Nearly two years after its premiere at Fantastic Fest 2017, it’s getting a limited U.S. theatrical release (roughly one screening per day, mostly at big-city Alamo Drafthouse locations) from Music Box’s genre subsidiary Doppelgänger, with a home-formats launch planned for the following week. Cult status is assured, and future work from Vienna native Feigelfeld — this is, incredibly, his film school graduation project — will be eagerly awaited.

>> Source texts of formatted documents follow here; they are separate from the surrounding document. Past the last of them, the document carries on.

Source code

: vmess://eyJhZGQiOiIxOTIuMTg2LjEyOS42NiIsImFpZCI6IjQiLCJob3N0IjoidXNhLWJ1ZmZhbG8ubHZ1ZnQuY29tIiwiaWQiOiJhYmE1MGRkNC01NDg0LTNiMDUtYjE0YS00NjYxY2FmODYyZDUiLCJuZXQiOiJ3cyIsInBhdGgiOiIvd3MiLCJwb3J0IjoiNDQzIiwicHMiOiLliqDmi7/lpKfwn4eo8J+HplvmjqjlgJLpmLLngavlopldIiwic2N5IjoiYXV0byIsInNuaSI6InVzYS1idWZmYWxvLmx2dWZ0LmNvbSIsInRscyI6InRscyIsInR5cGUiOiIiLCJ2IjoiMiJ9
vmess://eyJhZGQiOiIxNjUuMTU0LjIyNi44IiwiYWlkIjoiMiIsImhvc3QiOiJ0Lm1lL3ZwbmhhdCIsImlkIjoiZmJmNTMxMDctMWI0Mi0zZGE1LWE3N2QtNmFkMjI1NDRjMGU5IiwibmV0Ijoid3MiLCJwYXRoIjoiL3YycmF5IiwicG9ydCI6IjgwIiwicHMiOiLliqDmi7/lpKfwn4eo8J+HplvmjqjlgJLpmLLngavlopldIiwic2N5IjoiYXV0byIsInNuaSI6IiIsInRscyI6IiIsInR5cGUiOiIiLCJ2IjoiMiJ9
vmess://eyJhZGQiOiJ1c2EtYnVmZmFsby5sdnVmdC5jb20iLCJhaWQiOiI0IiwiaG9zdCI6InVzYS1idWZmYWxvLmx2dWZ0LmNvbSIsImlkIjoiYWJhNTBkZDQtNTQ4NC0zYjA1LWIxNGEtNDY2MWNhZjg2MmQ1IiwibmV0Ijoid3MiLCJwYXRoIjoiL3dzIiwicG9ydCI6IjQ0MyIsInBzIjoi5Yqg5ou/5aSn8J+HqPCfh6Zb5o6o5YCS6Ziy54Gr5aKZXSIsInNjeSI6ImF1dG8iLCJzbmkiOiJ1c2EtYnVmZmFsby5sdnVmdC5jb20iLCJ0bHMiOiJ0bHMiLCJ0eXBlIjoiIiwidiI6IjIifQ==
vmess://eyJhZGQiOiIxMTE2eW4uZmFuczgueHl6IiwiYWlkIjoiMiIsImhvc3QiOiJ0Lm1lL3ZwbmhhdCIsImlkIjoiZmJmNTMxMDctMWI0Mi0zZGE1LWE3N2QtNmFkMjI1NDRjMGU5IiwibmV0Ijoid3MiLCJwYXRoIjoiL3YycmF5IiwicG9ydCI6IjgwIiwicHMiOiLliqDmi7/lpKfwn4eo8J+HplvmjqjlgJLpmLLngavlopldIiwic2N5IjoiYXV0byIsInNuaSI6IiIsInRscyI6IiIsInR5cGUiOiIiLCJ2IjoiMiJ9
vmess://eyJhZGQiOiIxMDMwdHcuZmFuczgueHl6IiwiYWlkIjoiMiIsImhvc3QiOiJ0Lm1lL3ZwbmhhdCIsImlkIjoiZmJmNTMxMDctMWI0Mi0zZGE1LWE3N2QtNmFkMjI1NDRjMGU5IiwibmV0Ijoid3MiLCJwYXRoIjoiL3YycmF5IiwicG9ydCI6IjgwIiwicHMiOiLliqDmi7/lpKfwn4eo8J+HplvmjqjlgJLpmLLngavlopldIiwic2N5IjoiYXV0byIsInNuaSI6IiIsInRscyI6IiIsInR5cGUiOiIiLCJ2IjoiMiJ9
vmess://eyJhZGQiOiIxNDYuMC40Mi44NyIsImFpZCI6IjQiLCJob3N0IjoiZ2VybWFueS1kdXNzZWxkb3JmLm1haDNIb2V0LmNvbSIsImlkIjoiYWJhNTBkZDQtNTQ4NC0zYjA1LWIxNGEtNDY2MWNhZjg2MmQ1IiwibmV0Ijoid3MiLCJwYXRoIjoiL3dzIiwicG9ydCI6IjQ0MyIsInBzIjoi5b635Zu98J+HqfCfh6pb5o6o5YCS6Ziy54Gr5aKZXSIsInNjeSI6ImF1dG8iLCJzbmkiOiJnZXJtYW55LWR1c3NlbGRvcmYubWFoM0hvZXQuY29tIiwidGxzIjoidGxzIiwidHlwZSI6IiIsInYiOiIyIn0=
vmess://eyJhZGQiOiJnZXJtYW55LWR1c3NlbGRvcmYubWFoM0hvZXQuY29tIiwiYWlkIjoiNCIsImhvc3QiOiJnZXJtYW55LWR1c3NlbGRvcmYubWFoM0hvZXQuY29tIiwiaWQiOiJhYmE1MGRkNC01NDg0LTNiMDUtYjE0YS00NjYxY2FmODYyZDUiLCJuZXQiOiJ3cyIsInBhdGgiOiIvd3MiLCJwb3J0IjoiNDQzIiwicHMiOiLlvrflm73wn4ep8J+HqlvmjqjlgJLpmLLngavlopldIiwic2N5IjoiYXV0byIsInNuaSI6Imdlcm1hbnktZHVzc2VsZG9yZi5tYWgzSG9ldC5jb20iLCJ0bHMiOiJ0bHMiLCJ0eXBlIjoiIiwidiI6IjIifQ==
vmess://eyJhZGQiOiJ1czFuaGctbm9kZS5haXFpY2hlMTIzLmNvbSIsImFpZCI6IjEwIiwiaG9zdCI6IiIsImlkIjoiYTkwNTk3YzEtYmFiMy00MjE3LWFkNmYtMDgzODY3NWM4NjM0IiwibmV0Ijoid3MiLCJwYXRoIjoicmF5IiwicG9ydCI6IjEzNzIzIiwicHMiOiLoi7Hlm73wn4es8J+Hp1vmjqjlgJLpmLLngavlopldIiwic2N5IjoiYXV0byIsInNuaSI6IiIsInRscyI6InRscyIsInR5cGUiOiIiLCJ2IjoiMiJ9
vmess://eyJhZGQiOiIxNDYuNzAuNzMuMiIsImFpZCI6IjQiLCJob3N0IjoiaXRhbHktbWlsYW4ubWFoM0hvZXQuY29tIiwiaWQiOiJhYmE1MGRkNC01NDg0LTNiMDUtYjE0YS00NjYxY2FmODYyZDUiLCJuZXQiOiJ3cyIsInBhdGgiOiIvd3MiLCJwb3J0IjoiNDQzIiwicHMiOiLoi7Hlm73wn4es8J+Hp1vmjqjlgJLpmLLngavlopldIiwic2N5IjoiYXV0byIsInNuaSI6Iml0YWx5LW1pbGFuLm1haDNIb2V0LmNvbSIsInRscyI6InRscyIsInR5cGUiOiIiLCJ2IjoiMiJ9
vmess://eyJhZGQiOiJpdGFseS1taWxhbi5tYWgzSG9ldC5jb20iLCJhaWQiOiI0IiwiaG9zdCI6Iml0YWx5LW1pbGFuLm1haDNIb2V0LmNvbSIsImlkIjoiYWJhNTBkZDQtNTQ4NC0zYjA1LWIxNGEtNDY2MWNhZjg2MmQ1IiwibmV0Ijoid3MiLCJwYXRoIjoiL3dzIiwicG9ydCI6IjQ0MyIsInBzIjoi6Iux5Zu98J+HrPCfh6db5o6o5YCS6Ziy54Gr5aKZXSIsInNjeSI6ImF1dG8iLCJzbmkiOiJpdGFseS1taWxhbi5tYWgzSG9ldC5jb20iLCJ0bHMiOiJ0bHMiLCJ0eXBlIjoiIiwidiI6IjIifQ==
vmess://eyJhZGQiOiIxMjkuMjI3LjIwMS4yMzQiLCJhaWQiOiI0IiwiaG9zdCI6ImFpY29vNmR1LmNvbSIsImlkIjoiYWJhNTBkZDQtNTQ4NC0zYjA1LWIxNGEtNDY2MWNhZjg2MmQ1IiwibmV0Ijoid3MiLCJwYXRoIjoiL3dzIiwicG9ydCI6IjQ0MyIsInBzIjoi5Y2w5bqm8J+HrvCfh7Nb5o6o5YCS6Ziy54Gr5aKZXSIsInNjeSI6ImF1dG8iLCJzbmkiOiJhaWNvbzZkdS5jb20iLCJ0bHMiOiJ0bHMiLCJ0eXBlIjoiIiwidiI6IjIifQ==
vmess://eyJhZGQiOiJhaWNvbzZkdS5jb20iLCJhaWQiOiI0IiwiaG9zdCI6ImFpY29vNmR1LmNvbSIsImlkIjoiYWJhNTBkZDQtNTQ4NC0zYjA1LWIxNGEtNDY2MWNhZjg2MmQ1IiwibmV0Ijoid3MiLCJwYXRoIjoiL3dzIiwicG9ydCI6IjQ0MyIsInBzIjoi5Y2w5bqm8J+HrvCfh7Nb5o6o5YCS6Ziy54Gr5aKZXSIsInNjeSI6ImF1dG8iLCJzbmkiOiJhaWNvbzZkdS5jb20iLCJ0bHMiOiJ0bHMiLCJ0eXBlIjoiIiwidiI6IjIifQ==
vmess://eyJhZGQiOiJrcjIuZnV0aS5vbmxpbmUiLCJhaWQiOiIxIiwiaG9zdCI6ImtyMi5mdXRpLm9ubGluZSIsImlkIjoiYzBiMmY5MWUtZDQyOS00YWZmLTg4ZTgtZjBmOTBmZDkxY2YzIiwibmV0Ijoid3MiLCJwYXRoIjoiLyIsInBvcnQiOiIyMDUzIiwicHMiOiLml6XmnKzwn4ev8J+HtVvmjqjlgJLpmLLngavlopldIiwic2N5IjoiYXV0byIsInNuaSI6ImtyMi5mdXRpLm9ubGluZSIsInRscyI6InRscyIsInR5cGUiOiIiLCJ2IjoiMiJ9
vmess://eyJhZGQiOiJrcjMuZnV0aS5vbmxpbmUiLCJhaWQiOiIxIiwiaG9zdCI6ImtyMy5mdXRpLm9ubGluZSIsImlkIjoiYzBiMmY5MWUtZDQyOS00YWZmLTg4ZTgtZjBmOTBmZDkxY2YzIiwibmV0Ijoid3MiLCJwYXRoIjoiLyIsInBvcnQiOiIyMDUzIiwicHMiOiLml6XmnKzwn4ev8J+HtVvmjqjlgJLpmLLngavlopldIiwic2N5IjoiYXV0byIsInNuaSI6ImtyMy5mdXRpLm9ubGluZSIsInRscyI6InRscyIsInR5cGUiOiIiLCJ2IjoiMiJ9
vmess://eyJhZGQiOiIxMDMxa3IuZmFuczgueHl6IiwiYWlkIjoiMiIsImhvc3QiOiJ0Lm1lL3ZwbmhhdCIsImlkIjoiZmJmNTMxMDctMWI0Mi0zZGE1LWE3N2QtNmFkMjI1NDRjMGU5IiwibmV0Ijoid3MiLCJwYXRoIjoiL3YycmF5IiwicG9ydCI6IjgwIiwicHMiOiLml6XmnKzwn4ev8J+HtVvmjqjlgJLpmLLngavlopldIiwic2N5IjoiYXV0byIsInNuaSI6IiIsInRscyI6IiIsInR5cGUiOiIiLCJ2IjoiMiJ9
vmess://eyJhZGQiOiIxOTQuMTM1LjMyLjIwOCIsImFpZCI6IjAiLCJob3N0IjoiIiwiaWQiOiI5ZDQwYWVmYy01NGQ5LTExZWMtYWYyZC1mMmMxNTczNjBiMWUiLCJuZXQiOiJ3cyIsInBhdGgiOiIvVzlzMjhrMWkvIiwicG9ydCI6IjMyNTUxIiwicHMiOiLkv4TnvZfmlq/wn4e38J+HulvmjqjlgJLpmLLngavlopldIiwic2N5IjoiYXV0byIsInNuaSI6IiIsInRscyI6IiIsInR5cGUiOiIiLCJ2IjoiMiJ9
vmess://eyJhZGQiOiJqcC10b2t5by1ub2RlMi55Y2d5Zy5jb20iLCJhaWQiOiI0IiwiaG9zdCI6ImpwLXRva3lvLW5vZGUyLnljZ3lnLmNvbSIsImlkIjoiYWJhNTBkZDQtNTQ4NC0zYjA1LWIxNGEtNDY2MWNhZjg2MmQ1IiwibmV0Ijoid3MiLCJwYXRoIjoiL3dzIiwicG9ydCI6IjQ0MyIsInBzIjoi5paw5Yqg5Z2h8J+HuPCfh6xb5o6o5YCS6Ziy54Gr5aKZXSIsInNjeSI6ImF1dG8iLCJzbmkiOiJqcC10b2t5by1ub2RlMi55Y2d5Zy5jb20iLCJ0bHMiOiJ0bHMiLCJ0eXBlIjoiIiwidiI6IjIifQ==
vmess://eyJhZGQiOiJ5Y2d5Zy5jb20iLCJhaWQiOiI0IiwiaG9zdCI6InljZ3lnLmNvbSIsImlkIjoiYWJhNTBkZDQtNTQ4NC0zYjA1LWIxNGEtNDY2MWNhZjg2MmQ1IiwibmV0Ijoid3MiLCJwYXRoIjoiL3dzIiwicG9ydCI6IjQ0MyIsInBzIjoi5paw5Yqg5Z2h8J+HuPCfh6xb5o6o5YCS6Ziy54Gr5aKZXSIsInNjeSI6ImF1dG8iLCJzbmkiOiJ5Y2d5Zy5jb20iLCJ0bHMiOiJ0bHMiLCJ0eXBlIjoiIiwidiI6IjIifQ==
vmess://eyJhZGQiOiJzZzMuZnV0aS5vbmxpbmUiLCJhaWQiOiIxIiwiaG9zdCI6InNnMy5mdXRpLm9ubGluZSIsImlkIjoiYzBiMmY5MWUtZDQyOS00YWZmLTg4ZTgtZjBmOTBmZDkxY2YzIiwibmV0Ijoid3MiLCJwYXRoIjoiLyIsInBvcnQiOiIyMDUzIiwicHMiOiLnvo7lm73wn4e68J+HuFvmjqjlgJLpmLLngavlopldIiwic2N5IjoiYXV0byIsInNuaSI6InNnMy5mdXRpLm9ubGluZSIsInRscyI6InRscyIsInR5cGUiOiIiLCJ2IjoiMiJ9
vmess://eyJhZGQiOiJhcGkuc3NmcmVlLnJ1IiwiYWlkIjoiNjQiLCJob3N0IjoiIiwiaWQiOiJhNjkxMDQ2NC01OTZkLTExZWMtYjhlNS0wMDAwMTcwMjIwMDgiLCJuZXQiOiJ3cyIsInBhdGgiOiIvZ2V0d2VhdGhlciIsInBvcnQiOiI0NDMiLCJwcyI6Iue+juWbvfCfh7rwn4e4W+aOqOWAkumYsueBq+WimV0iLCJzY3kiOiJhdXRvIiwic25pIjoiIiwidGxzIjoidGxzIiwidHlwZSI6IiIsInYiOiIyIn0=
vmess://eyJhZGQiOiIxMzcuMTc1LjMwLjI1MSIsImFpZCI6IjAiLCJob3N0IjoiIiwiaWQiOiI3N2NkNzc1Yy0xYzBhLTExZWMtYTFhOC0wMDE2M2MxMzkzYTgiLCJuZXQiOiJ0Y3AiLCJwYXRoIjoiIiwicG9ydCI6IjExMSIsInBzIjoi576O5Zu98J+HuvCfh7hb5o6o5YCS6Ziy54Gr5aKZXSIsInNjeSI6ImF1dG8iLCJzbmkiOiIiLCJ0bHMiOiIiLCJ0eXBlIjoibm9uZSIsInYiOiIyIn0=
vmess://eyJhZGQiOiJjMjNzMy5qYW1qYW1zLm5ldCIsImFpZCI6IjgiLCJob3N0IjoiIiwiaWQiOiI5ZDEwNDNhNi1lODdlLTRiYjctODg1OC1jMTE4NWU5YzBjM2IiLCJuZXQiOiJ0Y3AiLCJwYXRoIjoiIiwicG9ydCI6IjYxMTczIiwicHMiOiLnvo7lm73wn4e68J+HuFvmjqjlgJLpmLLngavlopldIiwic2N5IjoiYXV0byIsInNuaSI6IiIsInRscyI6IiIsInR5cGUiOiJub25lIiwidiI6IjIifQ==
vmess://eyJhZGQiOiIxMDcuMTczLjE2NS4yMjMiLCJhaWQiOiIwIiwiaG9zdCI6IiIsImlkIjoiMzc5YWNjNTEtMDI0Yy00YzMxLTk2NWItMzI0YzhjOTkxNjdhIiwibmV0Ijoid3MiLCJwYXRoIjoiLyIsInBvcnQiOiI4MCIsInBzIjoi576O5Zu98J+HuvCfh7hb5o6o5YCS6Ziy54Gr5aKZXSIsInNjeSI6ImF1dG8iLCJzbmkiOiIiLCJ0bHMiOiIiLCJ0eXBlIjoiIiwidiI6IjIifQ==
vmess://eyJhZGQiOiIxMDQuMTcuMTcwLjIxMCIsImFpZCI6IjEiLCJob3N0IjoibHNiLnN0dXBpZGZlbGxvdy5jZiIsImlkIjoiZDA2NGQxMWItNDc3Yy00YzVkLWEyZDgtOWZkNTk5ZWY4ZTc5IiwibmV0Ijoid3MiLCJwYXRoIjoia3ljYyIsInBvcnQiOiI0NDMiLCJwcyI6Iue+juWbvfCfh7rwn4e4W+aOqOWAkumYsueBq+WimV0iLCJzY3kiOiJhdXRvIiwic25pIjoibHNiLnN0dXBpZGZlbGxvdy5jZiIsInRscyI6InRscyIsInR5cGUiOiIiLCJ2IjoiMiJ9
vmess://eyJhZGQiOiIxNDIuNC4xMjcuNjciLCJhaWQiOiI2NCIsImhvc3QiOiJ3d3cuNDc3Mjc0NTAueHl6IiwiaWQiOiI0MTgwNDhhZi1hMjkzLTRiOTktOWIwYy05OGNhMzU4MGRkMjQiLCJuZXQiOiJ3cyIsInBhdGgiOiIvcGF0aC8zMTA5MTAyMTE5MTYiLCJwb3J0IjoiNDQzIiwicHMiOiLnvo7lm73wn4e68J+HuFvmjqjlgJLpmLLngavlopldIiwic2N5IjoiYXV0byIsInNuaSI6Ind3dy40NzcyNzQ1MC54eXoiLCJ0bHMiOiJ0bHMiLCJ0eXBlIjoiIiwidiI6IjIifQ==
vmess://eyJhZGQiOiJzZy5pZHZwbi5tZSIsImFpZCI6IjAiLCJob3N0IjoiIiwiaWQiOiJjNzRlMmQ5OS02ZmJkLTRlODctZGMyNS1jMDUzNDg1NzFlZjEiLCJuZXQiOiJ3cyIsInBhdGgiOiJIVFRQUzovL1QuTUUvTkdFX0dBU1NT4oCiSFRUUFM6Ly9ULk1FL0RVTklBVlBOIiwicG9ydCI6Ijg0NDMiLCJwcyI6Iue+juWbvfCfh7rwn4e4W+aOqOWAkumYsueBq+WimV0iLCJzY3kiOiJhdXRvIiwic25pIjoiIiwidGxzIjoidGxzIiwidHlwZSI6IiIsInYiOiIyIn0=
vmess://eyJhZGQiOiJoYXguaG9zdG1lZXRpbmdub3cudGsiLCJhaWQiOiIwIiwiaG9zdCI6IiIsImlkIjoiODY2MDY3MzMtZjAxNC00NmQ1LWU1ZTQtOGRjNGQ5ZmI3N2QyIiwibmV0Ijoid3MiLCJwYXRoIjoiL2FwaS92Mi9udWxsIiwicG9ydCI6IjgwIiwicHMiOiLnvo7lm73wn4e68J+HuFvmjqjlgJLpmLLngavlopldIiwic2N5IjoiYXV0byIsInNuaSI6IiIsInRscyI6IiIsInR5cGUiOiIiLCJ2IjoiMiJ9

In an undesignated time and middle-European place (the film’s promotional materials stipulate “a remote Alpine village in the 15th century”), a woman and her daughter live apart, shunned as witches by the ignorant, fearful local peasantry. (We never catch a glimpse of this rural society’s ruling class.) The mother Martha (Claudia Martini) does indeed seem to work with herbs and potions and such, though to no harmful purpose. They can’t save her, however, when she’s stricken with some plague-like ailment — depicted via gruesome pustules that are among the rare but genuinely revolting bits of “gore” here. This leaves preadolescent daughter Albrun (played initially by Celina Peter) orphaned and alone.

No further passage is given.